[Dataset entries]
※ ※ ※

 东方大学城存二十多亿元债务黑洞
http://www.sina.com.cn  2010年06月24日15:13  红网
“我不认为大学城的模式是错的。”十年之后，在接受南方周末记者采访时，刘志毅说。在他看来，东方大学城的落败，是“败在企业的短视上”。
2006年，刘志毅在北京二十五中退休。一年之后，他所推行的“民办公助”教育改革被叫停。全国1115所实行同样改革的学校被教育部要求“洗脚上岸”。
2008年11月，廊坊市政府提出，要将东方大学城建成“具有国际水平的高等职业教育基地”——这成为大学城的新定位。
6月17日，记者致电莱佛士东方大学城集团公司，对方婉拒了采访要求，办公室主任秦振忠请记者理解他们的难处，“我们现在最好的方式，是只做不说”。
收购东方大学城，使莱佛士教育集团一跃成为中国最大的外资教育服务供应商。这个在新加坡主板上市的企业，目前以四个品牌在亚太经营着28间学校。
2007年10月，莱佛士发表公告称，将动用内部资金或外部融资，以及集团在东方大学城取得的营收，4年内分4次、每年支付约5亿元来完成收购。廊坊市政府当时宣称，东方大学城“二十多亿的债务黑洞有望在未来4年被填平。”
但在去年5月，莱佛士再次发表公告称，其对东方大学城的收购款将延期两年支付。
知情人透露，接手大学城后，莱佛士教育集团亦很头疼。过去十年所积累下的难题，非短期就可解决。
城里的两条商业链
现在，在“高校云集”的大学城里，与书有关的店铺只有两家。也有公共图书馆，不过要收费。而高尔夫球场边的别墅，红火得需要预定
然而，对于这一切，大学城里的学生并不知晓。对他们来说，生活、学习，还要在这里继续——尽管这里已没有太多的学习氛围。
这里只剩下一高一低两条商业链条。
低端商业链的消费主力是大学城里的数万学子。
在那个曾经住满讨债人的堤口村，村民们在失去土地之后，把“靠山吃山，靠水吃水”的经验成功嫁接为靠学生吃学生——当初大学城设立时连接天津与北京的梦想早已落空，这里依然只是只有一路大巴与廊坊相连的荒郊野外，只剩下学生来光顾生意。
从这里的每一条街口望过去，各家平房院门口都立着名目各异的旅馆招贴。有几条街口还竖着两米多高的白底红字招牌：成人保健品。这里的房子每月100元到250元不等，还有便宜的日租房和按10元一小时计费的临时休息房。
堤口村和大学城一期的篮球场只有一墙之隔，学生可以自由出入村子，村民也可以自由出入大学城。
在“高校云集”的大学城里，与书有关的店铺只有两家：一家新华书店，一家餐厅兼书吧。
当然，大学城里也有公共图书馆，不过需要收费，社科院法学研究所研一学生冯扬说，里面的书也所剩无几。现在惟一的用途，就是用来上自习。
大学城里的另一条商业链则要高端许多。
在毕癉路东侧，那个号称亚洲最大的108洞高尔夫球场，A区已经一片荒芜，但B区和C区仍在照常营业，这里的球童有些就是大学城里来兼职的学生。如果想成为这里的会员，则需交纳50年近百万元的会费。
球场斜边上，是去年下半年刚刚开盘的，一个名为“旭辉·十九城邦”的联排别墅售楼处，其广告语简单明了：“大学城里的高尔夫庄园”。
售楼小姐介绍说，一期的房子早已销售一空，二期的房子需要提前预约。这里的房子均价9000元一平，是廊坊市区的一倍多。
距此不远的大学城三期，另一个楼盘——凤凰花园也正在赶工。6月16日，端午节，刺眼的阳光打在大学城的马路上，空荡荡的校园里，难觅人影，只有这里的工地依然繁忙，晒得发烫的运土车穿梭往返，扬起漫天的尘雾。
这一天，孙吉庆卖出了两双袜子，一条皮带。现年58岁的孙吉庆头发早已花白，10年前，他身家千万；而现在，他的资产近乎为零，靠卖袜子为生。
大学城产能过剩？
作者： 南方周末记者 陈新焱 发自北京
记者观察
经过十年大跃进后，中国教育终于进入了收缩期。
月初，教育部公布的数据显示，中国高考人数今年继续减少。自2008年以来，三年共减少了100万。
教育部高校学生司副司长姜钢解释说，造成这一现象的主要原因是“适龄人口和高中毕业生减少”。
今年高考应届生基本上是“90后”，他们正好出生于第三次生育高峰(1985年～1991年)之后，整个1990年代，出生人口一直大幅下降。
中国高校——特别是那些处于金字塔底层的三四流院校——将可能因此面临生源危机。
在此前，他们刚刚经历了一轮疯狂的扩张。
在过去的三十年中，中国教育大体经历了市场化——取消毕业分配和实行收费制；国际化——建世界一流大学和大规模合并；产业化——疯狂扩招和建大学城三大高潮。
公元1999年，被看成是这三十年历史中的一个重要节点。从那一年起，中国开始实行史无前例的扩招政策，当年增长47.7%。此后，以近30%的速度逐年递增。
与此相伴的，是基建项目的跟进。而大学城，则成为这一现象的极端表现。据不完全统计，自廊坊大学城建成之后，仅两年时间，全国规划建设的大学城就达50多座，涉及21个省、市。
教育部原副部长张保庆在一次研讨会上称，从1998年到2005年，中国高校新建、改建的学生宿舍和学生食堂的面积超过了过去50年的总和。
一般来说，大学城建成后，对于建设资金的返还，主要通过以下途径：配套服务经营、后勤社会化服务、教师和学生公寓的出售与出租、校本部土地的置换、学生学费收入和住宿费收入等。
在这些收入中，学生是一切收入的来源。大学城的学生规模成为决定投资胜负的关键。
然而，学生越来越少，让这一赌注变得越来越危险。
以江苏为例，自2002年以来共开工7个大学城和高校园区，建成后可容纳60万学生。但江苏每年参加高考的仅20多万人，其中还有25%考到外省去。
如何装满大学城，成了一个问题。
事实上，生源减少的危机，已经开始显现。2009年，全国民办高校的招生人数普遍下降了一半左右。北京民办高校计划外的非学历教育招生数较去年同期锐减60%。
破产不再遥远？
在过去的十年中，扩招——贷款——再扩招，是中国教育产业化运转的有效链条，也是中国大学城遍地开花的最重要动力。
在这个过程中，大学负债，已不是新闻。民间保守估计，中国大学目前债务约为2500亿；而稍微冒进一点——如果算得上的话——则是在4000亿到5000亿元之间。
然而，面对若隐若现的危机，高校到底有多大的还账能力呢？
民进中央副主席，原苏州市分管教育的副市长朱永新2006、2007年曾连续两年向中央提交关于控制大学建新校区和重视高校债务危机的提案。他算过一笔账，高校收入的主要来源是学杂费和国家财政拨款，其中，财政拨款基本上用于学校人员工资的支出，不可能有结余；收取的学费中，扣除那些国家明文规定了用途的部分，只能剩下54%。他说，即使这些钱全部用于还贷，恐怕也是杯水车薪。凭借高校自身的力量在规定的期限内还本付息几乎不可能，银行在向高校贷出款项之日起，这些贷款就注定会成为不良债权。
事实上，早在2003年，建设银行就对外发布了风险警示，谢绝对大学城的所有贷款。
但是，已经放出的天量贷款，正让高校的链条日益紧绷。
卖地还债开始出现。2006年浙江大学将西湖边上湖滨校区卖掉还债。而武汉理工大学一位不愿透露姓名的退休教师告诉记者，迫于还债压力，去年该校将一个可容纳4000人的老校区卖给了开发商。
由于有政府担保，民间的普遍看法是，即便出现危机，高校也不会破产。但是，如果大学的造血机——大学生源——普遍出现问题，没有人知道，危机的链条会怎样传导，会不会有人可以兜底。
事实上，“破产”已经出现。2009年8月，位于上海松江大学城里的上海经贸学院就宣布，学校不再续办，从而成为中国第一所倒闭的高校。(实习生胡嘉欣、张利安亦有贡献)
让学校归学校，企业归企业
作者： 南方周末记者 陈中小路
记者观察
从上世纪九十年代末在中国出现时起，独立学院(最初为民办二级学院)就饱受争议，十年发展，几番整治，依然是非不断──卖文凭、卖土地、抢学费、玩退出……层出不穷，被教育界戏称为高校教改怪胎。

※ ※ ※

**Assignment**
Could you return all the data above exactly as it appears?

**Output**
 东方大学城存二十多亿元债务黑洞
http://www.sina.com.cn  2010年06月24日15:13  红网
“我不认为大学城的模式是错的。”十年之后，在接受南方周末记者采访时，刘志毅说。在他看来，东方大学城的落败，是“败在企业的短视上”。
2006年，刘志毅在北京二十五中退休。一年之后，他所推行的“民办公助”教育改革被叫停。全国1115所实行同样改革的学校被教育部要求“洗脚上岸”。
2008年11月，廊坊市政府提出，要将东方大学城建成“具有国际水平的高等职业教育基地”——这成为大学城的新定位。
6月17日，记者致电莱佛士东方大学城集团公司，对方婉拒了采访要求，办公室主任秦振忠请记者理解他们的难处，“我们现在最好的方式，是只做不说”。
收购东方大学城，使莱佛士教育集团一跃成为中国最大的外资教育服务供应商。这个在新加坡主板上市的企业，目前以四个品牌在亚太经营着28间学校。
2007年10月，莱佛士发表公告称，将动用内部资金或外部融资，以及集团在东方大学城取得的营收，4年内分4次、每年支付约5亿元来完成收购。廊坊市政府当时宣称，东方大学城“二十多亿的债务黑洞有望在未来4年被填平。”
但在去年5月，莱佛士再次发表公告称，其对东方大学城的收购款将延期两年支付。
知情人透露，接手大学城后，莱佛士教育集团亦很头疼。过去十年所积累下的难题，非短期就可解决。
城里的两条商业链
现在，在“高校云集”的大学城里，与书有关的店铺只有两家。也有公共图书馆，不过要收费。而高尔夫球场边的别墅，红火得需要预定
然而，对于这一切，大学城里的学生并不知晓。对他们来说，生活、学习，还要在这里继续——尽管这里已没有太多的学习氛围。
这里只剩下一高一低两条商业链条。
低端商业链的消费主力是大学城里的数万学子。
在那个曾经住满讨债人的堤口村，村民们在失去土地之后，把“靠山吃山，靠水吃水”的经验成功嫁接为靠学生吃学生——当初大学城设立时连接天津与北京的梦想早已落空，这里依然只是只有一路大巴与廊坊相连的荒郊野外，只剩下学生来光顾生意。
从这里的每一条街口望过去，各家平房院门口都立着名目各异的旅馆招贴。有几条街口还竖着两米多高的白底红字招牌：成人保健品。这里的房子每月100元到250元不等，还有便宜的日租房和按10元一小时计费的临时休息房。
堤口村和大学城一期的篮球场只有一墙之隔，学生可以自由出入村子，村民也可以自由出入大学城。
在“高校云集”的大学城里，与书有关的店铺只有两家：一家新华书店，一家餐厅兼书吧。
当然，大学城里也有公共图书馆，不过需要收费，社科院法学研究所研一学生冯扬说，里面的书也所剩无几。现在惟一的用途，就是用来上自习。
大学城里的另一条商业链则要高端许多。
在毕癉路东侧，那个号称亚洲最大的108洞高尔夫球场，A区已经一片荒芜，但B区和C区仍在照常营业，这里的球童有些就是大学城里来兼职的学生。如果想成为这里的会员，则需交纳50年近百万元的会费。
球场斜边上，是去年下半年刚刚开盘的，一个名为“旭辉·十九城邦”的联排别墅售楼处，其广告语简单明了：“大学城里的高尔夫庄园”。
售楼小姐介绍说，一期的房子早已销售一空，二期的房子需要提前预约。这里的房子均价9000元一平，是廊坊市区的一倍多。
距此不远的大学城三期，另一个楼盘——凤凰花园也正在赶工。6月16日，端午节，刺眼的阳光打在大学城的马路上，空荡荡的校园里，难觅人影，只有这里的工地依然繁忙，晒得发烫的运土车穿梭往返，扬起漫天的尘雾。
这一天，孙吉庆卖出了两双袜子，一条皮带。现年58岁的孙吉庆头发早已花白，10年前，他身家千万；而现在，他的资产近乎为零，靠卖袜子为生。
大学城产能过剩？
作者： 南方周末记者 陈新焱 发自北京
记者观察
经过十年大跃进后，中国教育终于进入了收缩期。
月初，教育部公布的数据显示，中国高考人数今年继续减少。自2008年以来，三年共减少了100万。
教育部高校学生司副司长姜钢解释说，造成这一现象的主要原因是“适龄人口和高中毕业生减少”。
今年高考应届生基本上是“90后”，他们正好出生于第三次生育高峰(1985年～1991年)之后，整个1990年代，出生人口一直大幅下降。
中国高校——特别是那些处于金字塔底层的三四流院校——将可能因此面临生源危机。
在此前，他们刚刚经历了一轮疯狂的扩张。
在过去的三十年中，中国教育大体经历了市场化——取消毕业分配和实行收费制；国际化——建世界一流大学和大规模合并；产业化——疯狂扩招和建大学城三大高潮。
公元1999年，被看成是这三十年历史中的一个重要节点。从那一年起，中国开始实行史无前例的扩招政策，当年增长47.7%。此后，以近30%的速度逐年递增。
与此相伴的，是基建项目的跟进。而大学城，则成为这一现象的极端表现。据不完全统计，自廊坊大学城建成之后，仅两年时间，全国规划建设的大学城就达50多座，涉及21个省、市。
教育部原副部长张保庆在一次研讨会上称，从1998年到2005年，中国高校新建、改建的学生宿舍和学生食堂的面积超过了过去50年的总和。
一般来说，大学城建成后，对于建设资金的返还，主要通过以下途径：配套服务经营、后勤社会化服务、教师和学生公寓的出售与出租、校本部土地的置换、学生学费收入和住宿费收入等。
在这些收入中，学生是一切收入的来源。大学城的学生规模成为决定投资胜负的关键。
然而，学生越来越少，让这一赌注变得越来越危险。
以江苏为例，自2002年以来共开工7个大学城和高校园区，建成后可容纳60万学生。但江苏每年参加高考的仅20多万人，其中还有25%考到外省去。
如何装满大学城，成了一个问题。
事实上，生源减少的危机，已经开始显现。2009年，全国民办高校的招生人数普遍下降了一半左右。北京民办高校计划外的非学历教育招生数较去年同期锐减60%。
破产不再遥远？
在过去的十年中，扩招——贷款——再扩招，是中国教育产业化运转的有效链条，也是中国大学城遍地开花的最重要动力。
在这个过程中，大学负债，已不是新闻。民间保守估计，中国大学目前债务约为2500亿；而稍微冒进一点——如果算得上的话——则是在4000亿到5000亿元之间。
然而，面对若隐若现的危机，高校到底有多大的还账能力呢？
民进中央副主席，原苏州市分管教育的副市长朱永新2006、2007年曾连续两年向中央提交关于控制大学建新校区和重视高校债务危机的提案。他算过一笔账，高校收入的主要来源是学杂费和国家财政拨款，其中，财政拨款基本上用于学校人员工资的支出，不可能有结余；收取的学费中，扣除那些国家明文规定了用途的部分，只能剩下54%。他说，即使这些钱全部用于还贷，恐怕也是杯水车薪。凭借高校自身的力量在规定的期限内还本付息几乎不可能，银行在向高校贷出款项之日起，这些贷款就注定会成为不良债权。
事实上，早在2003年，建设银行就对外发布了风险警示，谢绝对大学城的所有贷款。
但是，已经放出的天量贷款，正让高校的链条日益紧绷。
卖地还债开始出现。2006年浙江大学将西湖边上湖滨校区卖掉还债。而武汉理工大学一位不愿透露姓名的退休教师告诉记者，迫于还债压力，去年该校将一个可容纳4000人的老校区卖给了开发商。
由于有政府担保，民间的普遍看法是，即便出现危机，高校也不会破产。但是，如果大学的造血机——大学生源——普遍出现问题，没有人知道，危机的链条会怎样传导，会不会有人可以兜底。
事实上，“破产”已经出现。2009年8月，位于上海松江大学城里的上海经贸学院就宣布，学校不再续办，从而成为中国第一所倒闭的高校。(实习生胡嘉欣、张利安亦有贡献)
让学校归学校，企业归企业
作者： 南方周末记者 陈中小路
记者观察
从上世纪九十年代末在中国出现时起，独立学院(最初为民办二级学院)就饱受争议，十年发展，几番整治，依然是非不断──卖文凭、卖土地、抢学费、玩退出……层出不穷，被教育界戏称为高校教改怪胎。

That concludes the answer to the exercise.